Capsaicin contributes to an increase in fibrinolytic activity, which is able to prevent blood clots. These clots pose a risk for the development of heart attack or stroke. This beneficial effect may explain why cultures that include copious amounts of chilli in their diet have a significantly lower incidence of heart attacks and strokes.

Capsaicin and weight loss benefits

A diet rich in capsaicin provides a variety of benefits in aiding the weight loss process. Increasing the intake of cayenne pepper can have multiple positive effects on weight regulation. Clinical studies have shown that adding cayenne peppers to the diet is a safe and natural way to boost metabolism and speed up the process of burning fat for energy. It also helps to improve blood sugar control and generally aids in weight loss.

How to use cayenne peppers?

Cayenne peppers come in a variety of forms – whole, fresh, dried, flaked or ground into a powder. Ground cayenne and paprika can be stored for up to a year in sealed glass jars – preferably in a cool, dark place away from direct sunlight.

Incorporating cayenne peppers into your diet can be easy and delicious. Here are some suggestions on how to use cayenne pepper and add more capsaicin to your dishes.

  • Easy access at the table: Always keep a jar of crushed or ground cayenne pepper on the table so family members can add as they like to dinner.
  • In hot cocoa: Give a spicy flavour to hot cocoa by adding a pinch of cayenne pepper.
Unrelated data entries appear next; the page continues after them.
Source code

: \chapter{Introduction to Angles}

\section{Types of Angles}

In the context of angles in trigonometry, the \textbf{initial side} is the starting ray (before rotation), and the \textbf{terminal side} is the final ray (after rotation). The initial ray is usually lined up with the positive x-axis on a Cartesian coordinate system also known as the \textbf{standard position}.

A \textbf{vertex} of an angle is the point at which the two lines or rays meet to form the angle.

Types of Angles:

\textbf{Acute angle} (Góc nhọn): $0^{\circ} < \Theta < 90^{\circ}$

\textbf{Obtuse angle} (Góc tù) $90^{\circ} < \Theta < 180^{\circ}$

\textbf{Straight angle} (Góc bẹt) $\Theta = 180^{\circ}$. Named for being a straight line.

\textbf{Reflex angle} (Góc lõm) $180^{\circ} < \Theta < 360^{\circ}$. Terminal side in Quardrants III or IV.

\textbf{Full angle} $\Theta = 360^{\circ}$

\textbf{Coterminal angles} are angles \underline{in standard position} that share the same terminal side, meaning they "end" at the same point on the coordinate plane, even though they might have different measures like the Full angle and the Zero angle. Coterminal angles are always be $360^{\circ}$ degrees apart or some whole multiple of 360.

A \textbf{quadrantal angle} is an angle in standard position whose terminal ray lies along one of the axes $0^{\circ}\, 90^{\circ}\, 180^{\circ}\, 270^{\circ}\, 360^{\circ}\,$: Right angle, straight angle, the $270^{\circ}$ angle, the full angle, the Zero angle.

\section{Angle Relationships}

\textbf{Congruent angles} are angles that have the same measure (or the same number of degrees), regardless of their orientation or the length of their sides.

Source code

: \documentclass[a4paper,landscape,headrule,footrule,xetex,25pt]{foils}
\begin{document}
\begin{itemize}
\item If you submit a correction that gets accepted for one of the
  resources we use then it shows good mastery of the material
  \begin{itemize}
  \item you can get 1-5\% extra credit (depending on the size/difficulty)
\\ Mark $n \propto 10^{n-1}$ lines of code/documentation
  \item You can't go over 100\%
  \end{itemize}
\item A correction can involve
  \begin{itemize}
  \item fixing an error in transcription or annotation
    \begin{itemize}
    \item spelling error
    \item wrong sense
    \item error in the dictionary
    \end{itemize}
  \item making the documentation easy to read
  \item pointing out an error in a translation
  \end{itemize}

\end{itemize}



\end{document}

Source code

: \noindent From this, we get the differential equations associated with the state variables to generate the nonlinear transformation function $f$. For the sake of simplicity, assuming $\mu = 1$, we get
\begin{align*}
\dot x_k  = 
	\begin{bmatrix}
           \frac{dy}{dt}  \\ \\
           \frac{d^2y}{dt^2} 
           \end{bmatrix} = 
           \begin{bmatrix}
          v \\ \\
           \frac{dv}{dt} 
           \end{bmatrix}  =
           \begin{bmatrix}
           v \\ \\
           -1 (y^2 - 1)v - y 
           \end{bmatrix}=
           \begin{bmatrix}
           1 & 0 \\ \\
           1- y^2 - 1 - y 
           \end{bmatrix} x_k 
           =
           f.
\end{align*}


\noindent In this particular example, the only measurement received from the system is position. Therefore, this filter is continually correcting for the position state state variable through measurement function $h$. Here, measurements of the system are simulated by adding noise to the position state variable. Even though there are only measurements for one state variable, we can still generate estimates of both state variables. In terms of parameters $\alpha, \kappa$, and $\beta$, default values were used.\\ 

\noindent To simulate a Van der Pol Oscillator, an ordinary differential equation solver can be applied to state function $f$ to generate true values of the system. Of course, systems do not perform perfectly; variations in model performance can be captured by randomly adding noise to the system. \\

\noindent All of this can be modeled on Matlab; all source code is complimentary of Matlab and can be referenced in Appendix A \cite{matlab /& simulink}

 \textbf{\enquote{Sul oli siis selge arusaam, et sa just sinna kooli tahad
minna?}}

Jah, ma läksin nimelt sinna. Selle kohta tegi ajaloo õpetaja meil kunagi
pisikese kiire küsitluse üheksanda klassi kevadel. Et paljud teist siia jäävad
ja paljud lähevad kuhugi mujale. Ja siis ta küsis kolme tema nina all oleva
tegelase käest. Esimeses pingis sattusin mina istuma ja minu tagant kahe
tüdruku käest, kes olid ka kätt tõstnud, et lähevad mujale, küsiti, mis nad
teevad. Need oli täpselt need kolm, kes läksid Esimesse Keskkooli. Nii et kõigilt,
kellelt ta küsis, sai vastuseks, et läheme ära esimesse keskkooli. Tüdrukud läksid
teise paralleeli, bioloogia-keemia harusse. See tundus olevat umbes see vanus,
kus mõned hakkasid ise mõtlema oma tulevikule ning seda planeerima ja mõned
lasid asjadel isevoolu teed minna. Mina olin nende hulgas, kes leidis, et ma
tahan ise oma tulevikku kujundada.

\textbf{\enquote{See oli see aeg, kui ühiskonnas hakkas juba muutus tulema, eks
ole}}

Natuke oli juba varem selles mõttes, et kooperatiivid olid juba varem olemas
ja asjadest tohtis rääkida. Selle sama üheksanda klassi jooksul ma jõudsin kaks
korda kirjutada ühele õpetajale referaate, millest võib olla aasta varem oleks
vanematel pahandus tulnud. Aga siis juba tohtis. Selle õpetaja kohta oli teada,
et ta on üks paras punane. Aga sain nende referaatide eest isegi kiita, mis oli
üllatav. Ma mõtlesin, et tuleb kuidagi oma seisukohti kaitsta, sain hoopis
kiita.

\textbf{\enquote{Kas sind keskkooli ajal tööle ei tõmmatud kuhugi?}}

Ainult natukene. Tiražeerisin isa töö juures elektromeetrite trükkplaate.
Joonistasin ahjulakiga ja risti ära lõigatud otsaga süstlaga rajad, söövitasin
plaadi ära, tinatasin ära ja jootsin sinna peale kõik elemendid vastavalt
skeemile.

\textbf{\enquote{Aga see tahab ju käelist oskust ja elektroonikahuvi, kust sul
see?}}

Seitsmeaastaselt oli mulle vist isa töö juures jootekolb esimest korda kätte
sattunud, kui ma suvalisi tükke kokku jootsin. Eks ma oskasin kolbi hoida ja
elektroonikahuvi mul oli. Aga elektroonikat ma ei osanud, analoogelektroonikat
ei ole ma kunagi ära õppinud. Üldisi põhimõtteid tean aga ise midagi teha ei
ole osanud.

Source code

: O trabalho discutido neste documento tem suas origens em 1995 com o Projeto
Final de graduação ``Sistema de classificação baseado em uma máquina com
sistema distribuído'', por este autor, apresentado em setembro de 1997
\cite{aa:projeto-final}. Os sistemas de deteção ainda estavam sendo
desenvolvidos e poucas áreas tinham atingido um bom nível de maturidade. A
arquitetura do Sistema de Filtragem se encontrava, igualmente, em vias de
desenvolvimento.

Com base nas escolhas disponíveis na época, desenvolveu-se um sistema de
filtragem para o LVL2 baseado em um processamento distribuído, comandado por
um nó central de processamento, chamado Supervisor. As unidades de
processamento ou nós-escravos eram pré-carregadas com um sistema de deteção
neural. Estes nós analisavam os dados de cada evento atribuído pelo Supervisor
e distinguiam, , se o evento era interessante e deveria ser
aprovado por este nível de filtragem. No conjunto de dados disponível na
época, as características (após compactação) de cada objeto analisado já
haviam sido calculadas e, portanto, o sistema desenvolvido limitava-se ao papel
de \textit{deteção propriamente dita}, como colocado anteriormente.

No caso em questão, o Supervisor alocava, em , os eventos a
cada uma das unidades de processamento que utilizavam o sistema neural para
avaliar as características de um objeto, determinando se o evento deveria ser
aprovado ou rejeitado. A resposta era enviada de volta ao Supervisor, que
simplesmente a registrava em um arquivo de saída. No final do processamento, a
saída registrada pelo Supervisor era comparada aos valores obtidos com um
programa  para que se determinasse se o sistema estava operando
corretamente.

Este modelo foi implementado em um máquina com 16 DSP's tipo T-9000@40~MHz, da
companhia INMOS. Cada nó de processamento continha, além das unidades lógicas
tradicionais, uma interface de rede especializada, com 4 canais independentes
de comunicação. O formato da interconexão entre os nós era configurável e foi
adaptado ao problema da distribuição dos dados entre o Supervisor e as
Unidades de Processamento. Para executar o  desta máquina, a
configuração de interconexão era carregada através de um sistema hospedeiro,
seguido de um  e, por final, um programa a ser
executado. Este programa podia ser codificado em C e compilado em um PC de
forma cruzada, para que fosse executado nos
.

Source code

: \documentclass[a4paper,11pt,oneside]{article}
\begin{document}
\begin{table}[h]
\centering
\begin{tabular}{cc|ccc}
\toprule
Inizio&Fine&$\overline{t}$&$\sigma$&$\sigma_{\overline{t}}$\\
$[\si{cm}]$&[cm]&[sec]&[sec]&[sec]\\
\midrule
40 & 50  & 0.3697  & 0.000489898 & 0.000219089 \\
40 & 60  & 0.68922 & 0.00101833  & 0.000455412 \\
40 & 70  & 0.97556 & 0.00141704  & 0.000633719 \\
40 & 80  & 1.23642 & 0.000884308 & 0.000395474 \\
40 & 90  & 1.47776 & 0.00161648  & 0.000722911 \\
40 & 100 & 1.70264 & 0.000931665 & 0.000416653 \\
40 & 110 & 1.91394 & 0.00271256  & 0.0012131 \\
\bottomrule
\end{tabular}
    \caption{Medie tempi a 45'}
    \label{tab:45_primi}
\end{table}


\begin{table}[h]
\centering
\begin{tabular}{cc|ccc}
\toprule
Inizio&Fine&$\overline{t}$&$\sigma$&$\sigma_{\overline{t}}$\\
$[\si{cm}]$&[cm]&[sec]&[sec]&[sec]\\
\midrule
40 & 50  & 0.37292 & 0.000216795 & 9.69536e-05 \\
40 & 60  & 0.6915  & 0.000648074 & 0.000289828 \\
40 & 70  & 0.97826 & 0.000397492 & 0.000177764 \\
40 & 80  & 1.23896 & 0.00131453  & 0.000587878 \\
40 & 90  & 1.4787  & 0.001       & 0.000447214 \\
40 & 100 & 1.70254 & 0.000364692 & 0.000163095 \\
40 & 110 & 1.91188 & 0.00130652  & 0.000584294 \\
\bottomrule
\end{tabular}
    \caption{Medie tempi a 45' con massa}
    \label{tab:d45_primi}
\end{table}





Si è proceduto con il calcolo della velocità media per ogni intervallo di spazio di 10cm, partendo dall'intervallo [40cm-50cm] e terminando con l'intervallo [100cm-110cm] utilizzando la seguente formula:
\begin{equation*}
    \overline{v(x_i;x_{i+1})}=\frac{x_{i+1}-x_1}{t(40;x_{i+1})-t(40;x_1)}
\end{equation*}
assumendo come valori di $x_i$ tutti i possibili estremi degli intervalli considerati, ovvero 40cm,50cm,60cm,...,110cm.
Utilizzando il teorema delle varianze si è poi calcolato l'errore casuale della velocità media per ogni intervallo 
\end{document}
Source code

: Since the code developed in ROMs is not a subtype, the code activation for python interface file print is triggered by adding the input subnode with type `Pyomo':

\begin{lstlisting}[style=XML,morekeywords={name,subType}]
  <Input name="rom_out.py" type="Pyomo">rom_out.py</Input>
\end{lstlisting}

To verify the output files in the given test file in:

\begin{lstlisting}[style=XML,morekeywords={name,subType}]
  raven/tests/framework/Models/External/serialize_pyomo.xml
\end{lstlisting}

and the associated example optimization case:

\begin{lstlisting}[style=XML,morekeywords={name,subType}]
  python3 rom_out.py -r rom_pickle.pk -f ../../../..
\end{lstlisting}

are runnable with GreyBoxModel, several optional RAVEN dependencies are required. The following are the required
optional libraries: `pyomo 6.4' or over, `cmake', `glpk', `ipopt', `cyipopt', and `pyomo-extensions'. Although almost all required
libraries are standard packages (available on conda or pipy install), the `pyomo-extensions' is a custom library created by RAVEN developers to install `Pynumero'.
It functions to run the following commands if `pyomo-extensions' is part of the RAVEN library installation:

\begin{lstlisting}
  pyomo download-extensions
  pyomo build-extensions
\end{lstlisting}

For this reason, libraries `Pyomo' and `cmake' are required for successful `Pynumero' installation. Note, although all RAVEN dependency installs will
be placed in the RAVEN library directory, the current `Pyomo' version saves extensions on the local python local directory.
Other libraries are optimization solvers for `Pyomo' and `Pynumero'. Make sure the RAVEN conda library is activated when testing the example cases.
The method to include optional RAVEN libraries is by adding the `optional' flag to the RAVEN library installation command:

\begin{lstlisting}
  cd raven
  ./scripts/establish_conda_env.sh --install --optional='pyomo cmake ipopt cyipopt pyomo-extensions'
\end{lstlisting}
This will not only warm up the drink, but also enrich it with an interesting aroma and taste.
  • Use in cooking: A small pinch of cayenne pepper can be added to any dish to give it a slightly spicy taste and irresistible aroma.
  • Cook with vegetables: Create delicious vegetable marinades by adding 1/4 teaspoon cayenne pepper and two tablespoons lemon juice to three cups of cooked vegetables. This combination gives the dish not only flavor, but also incredible freshness.

By following these ideas, you can enjoy cayenne peppers in a variety of ways and introduce the benefits of capsaicin into your daily diet.